Shah Romil, Bozic Kevin J, Jayakumar Prakash
Department of Orthopedic Surgery, Cedars Sinai Medical Center, Los Angeles, CA, USA.
Department of Surgery and Perioperative Care, Dell Medical School, The University of Texas at Austin, Austin, TX, USA.
HSS J. 2025 May 28:15563316251340074. doi: 10.1177/15563316251340074.

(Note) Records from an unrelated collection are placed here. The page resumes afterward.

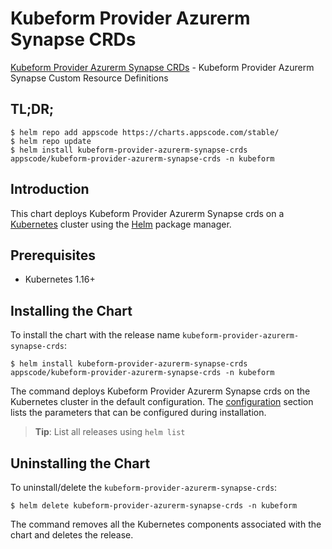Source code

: # Kubeform Provider Azurerm Synapse CRDs

[Kubeform Provider Azurerm Synapse CRDs](https://github.com/kubeform) - Kubeform Provider Azurerm Synapse Custom Resource Definitions

## TL;DR;

```console
$ helm repo add appscode https://charts.appscode.com/stable/
$ helm repo update
$ helm install kubeform-provider-azurerm-synapse-crds appscode/kubeform-provider-azurerm-synapse-crds -n kubeform
```

## Introduction

This chart deploys Kubeform Provider Azurerm Synapse crds on a [Kubernetes](http://kubernetes.io) cluster using the [Helm](https://helm.sh) package manager.

## Prerequisites

- Kubernetes 1.16+

## Installing the Chart

To install the chart with the release name `kubeform-provider-azurerm-synapse-crds`:

```console
$ helm install kubeform-provider-azurerm-synapse-crds appscode/kubeform-provider-azurerm-synapse-crds -n kubeform
```

The command deploys Kubeform Provider Azurerm Synapse crds on the Kubernetes cluster in the default configuration. The [configuration](#configuration) section lists the parameters that can be configured during installation.

> **Tip**: List all releases using `helm list`

## Uninstalling the Chart

To uninstall/delete the `kubeform-provider-azurerm-synapse-crds`:

```console
$ helm delete kubeform-provider-azurerm-synapse-crds -n kubeform
```

The command removes all the Kubernetes components associated with the chart and deletes the release.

Artificial intelligence (AI) presents new opportunities to advance value-based healthcare in orthopedic surgery through 3 potential mechanisms: agency, automation, and augmentation. AI may enhance patient agency through improved health literacy and remote monitoring while reducing costs through triage and reduction in specialist visits. In automation, AI optimizes operating room scheduling and streamlines administrative tasks, with documented cost savings and improved efficiency. For augmentation, AI has been shown to be accurate in diagnostic imaging interpretation and surgical planning, while enabling more precise outcome predictions and personalized treatment approaches. However, implementation faces substantial challenges, including resistance from healthcare professionals, technical barriers to data quality and privacy, and significant financial investments required for infrastructure. Success in healthcare AI integration requires careful attention to regulatory frameworks, data privacy, and clinical validation.
人工智能(AI)通过三种潜在机制为推进骨科手术中基于价值的医疗保健带来了新机遇:代理、自动化和增强。人工智能可以通过提高健康素养和远程监测来增强患者的代理能力,同时通过分诊和减少专科就诊次数来降低成本。在自动化方面,人工智能优化手术室调度并简化行政任务,已证明可节省成本并提高效率。在增强方面,人工智能在诊断成像解读和手术规划中已被证明是准确的,同时能够进行更精确的结果预测和个性化治疗方法。然而,实施面临重大挑战,包括医疗保健专业人员的抵制、数据质量和隐私的技术障碍以及基础设施所需的大量资金投入。成功整合医疗保健人工智能需要密切关注监管框架、数据隐私和临床验证。